2. When should a charity be classed as “top-rated”? I think that a charity could be considered top-rated when there is strong general evidence OR charity-specific evidence that the intervention is more cost-effective than cash transfers. StrongMinds clears this bar, despite the uncertainties in the data.
3. Is HLI an independent research institute? Yes. HLI’s mission is to find the most cost-effective giving opportunities to increase wellbeing. Our research has found that treating depression is very cost-effective, but we’re not committed to it as a matter of principle. Our work has just begun, and we plan to publish reports on lead regulation, pain relief, and immigration reform in the coming months. Our giving recommendations will follow the evidence.
4. What can HLI do better in the future? Communicate better and update our analyses. We didn’t explicitly discuss the implausibility of StrongMinds’ data in our work. Nor did we push StrongMinds to make more reasonable claims when we could have done so. We acknowledge that we could have done better, and we will try to do better in the future. We also plan to revise and update our analysis of StrongMinds before Giving Season 2023.
1. Should StrongMinds be a top-rated charity?
I agree that StrongMinds’ claims of curing 90+% of depression are overly optimistic, and I don’t rely on them in my analysis. This figure mainly comes from StrongMinds’ pre-post data rather than a comparison between a treatment group and a control. These data will overstate the effect because depression scores tend to decline over time due to a natural recovery rate. If you monitored a group of depressed people and provided no treatment, some would recover anyway.
My analysis of StrongMinds is based on a meta-analysis of 39 RCTS of group psychotherapy in low-income countries. I didn’t rely solely on StrongMinds’ own evidence alone, I incorporated the broader evidence base from other similar interventions too. This strikes me, in a Bayesian sense, as the sensible thing to do. In the end, StrongMinds' controlled trials only make up 21% of the effect of the estimate (see Section 4 of the report for a discussion of the evidence base). It's possible to quibble with the appropriate weight of this evidence, but the key point is that it is much less than the 100% Simon seems to suggest.
2. When should a charity be classed as “top-rated”?
At HLI, we think the relevant factors for recommending a charity are:
(1) cost-effectiveness is substantially better than our chosen benchmark (GiveDirectly cash transfers); and
(2) strong evidence of effectiveness.
I think Simon would agree with these factors, but we define “strong evidence” differently.
I think Simon would define “strong evidence” as recent, high-quality, and charity-specific. If that’s the case, I think that’s too stringent. That standard would imply that GiveWell should not recommend bednets, deworming, or vitamin-A supplementation. Like us, GiveWell also relies on meta-analyses of the general evidence (not charity-specific data) to estimate the impact of malaria prevention (AMF, row 36) and vitamin-A supplementation (HKI, row 24) on mortality, and they use historical evidence for the impact of malaria prevention on income (AMF, row 109). Their deworming CEA infamously relies on a single RCT (DtW, row 7) of a programme quite different from the one deployed by the deworming charities they support.

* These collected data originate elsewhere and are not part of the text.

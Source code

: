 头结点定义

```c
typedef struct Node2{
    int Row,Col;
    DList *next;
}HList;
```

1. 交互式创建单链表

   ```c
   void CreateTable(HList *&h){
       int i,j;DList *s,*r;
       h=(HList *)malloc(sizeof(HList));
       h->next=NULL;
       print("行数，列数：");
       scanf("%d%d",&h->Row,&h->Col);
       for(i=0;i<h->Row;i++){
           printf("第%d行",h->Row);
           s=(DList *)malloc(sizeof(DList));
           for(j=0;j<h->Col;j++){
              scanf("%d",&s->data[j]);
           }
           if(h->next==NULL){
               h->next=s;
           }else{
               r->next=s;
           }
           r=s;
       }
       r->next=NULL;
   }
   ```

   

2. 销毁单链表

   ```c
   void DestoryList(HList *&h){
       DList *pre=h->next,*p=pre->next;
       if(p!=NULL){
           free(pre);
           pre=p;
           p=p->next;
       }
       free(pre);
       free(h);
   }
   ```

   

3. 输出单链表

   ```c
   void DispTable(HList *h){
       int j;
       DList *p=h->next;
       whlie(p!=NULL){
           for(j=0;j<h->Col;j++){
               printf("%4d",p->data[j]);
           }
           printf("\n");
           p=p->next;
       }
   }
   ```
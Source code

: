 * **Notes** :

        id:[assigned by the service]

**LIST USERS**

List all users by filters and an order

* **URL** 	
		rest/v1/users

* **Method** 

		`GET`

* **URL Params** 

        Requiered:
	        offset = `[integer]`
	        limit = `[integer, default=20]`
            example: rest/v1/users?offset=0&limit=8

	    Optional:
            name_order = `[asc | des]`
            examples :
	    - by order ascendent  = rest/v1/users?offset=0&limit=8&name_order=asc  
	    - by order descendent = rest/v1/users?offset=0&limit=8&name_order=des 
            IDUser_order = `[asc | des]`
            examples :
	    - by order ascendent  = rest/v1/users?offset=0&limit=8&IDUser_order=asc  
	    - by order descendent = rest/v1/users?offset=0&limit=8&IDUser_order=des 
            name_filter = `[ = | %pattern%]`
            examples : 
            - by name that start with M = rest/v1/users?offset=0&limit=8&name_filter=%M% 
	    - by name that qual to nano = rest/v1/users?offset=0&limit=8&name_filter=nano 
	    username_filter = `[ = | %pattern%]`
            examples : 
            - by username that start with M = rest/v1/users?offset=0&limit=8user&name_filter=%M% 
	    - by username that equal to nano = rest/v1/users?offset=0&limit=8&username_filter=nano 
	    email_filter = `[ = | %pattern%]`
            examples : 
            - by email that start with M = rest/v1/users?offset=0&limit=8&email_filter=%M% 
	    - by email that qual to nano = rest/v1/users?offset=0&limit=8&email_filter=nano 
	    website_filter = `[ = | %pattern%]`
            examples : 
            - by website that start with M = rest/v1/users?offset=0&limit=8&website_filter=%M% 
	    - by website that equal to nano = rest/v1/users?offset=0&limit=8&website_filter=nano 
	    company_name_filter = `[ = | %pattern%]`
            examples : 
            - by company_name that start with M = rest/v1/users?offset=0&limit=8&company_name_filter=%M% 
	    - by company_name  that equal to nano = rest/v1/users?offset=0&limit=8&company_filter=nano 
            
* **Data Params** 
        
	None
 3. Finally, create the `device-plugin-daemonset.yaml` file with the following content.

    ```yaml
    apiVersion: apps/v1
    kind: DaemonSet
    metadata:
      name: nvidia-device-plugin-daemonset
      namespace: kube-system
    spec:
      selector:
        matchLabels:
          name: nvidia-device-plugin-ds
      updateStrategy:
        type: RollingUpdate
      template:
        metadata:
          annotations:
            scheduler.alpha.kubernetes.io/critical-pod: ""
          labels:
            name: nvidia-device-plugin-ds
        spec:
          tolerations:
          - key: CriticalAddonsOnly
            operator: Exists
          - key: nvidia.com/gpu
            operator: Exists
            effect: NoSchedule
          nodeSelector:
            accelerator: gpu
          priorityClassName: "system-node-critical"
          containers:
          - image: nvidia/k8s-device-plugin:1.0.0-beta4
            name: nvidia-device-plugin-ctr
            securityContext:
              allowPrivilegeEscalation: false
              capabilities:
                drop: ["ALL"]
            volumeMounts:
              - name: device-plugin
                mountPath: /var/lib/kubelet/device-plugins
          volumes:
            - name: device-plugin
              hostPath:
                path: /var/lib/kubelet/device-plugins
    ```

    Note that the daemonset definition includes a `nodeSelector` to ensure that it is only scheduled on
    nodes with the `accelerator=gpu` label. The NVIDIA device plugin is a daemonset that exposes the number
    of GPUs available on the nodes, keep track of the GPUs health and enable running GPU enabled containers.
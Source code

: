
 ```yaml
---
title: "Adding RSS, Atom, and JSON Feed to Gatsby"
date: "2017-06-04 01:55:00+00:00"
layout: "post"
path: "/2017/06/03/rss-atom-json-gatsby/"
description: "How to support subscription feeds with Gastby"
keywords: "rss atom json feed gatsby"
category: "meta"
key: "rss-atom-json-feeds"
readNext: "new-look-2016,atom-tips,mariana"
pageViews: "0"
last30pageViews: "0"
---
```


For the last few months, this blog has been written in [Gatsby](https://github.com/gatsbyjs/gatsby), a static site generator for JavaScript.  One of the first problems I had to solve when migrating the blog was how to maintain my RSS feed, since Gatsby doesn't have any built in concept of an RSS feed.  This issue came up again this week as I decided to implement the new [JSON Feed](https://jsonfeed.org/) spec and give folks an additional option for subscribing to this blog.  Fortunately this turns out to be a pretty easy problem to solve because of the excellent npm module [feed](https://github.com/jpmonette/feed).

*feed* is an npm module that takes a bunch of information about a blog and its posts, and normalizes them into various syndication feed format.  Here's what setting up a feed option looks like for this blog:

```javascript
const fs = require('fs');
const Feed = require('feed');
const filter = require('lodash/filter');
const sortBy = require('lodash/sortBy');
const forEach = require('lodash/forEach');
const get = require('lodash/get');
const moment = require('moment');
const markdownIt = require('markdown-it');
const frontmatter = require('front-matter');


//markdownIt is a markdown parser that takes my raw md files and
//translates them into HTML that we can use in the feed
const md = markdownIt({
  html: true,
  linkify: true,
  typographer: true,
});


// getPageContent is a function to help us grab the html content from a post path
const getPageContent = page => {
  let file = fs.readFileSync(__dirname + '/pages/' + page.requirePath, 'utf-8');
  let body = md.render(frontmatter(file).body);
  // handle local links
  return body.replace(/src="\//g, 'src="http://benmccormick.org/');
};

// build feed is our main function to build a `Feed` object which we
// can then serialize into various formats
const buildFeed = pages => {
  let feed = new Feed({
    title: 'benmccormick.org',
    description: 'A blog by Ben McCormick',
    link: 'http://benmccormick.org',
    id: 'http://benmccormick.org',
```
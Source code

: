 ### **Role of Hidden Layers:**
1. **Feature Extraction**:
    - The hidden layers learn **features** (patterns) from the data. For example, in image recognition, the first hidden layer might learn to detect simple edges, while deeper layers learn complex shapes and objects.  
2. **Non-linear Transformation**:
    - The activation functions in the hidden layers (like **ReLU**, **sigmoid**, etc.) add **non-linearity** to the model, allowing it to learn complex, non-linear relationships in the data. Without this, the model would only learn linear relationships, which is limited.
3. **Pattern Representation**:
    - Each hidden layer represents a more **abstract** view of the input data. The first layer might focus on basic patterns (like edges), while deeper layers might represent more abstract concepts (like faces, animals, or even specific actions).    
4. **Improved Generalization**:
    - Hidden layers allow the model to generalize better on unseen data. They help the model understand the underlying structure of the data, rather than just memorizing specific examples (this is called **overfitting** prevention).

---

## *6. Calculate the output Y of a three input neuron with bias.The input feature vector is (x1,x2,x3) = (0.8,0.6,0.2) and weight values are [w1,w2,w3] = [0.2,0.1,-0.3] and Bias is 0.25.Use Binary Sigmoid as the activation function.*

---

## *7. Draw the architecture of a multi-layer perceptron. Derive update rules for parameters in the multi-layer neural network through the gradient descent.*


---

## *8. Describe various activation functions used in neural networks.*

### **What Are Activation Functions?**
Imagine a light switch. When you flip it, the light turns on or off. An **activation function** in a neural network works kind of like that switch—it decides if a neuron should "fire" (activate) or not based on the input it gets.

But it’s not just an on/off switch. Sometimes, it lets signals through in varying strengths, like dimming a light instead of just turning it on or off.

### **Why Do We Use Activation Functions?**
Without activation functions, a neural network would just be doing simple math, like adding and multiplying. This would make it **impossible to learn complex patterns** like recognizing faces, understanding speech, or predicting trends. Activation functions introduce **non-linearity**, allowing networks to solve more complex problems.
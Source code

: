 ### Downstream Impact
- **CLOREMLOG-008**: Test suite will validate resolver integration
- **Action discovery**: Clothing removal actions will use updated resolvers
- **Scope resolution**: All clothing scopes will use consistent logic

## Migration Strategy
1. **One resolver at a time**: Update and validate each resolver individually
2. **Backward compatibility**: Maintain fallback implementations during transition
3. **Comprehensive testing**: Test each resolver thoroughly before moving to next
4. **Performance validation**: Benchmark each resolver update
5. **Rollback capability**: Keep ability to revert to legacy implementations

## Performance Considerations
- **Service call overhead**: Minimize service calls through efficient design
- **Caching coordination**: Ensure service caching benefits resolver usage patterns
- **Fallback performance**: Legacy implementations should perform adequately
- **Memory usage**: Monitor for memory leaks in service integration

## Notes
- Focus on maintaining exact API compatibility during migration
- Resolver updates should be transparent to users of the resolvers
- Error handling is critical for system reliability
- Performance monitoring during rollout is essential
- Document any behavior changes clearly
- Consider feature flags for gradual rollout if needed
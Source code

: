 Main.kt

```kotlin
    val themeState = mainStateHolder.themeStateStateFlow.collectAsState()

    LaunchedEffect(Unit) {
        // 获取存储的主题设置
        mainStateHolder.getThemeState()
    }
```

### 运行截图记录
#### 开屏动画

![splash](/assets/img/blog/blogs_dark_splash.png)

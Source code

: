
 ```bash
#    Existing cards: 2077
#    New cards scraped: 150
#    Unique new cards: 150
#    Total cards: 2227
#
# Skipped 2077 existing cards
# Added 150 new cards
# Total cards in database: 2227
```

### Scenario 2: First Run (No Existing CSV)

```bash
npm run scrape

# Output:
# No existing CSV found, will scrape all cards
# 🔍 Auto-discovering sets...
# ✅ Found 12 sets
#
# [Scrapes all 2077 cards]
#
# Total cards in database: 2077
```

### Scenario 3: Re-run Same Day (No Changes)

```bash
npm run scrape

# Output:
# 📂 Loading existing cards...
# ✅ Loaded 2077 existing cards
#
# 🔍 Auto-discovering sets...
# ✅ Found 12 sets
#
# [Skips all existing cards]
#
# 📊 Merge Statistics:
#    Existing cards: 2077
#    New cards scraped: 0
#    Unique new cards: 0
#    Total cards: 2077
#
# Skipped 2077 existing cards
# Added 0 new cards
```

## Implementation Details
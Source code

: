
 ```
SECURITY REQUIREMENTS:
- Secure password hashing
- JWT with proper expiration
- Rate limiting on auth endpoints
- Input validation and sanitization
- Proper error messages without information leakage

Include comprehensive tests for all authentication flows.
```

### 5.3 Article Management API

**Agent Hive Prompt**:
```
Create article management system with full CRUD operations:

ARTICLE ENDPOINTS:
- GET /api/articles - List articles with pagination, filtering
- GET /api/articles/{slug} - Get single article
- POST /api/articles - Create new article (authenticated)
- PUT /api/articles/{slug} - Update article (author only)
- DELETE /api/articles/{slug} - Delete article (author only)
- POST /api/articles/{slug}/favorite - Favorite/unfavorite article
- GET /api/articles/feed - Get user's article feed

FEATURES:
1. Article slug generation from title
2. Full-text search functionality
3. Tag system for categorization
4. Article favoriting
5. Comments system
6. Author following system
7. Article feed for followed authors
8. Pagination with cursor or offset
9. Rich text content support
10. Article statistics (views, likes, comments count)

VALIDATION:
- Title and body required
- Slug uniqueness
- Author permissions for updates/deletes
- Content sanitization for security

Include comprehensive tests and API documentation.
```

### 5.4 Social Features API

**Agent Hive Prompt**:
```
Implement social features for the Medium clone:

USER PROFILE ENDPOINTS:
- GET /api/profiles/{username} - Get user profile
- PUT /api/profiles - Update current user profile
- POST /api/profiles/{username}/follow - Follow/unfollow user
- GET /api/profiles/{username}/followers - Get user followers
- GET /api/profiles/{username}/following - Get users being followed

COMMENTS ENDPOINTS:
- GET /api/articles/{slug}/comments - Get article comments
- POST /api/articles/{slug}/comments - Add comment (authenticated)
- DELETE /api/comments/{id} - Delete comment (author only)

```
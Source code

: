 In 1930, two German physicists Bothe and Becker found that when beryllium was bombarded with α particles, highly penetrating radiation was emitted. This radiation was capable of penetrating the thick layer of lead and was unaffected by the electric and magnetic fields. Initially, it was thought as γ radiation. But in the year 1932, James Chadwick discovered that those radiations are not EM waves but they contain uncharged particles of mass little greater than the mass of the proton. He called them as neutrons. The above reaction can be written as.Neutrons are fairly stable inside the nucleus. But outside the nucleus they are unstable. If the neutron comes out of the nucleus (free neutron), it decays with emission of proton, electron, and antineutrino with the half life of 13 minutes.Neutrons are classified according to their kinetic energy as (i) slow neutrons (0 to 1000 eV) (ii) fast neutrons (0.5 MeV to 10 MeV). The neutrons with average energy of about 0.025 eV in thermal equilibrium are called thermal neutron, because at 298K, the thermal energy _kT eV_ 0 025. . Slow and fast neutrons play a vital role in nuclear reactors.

In an ideal world, all charities would have the same quality of evidence that GiveDirectly does (i.e., multiple, high-quality RCTs). In the world we live in, I think GiveWell’s approach is sensible: use high-quality, charity-specific evidence if you have it. Otherwise, look at a broad base of relevant evidence.
As a community, I think that we should put some weight on a recommendation if it fits the two standards I listed above, according to a plausible worldview (i.e., GiveWell’s moral weights or HLI’s subjective wellbeing approach). All that being said, we’re still developing our charity evaluation methodology, and I expect our views to evolve in the future.
3. Is HLI an independent research institute?
In the original post, Simon said:
I’m going to leave aside discussing HLI here. Whilst I think they have some of the deepest analysis of StrongMinds, I am still confused by some of their methodology, it’s not clear to me what their relationship to StrongMinds is (emphasis added).
The implication, which others endorsed in the comments, seems to be that HLI’s analysis is biased because of a perceived relationship with StrongMinds or an entrenched commitment to mental health as a cause area which compromises the integrity of our research. While I don’t assume that Simon thinks we’ve been paid to reach these conclusions, I think the concern is that we’ve already decided what we think is true, and we aim to prove it.
To be clear, the Happier Lives Institute is an independent, non-profit research institute. We do not, and will not, take money from anyone we do or might recommend. Like every organisation in the effective altruism community, we’re trying to work out how to do the most good, guided by our beliefs and views about the world.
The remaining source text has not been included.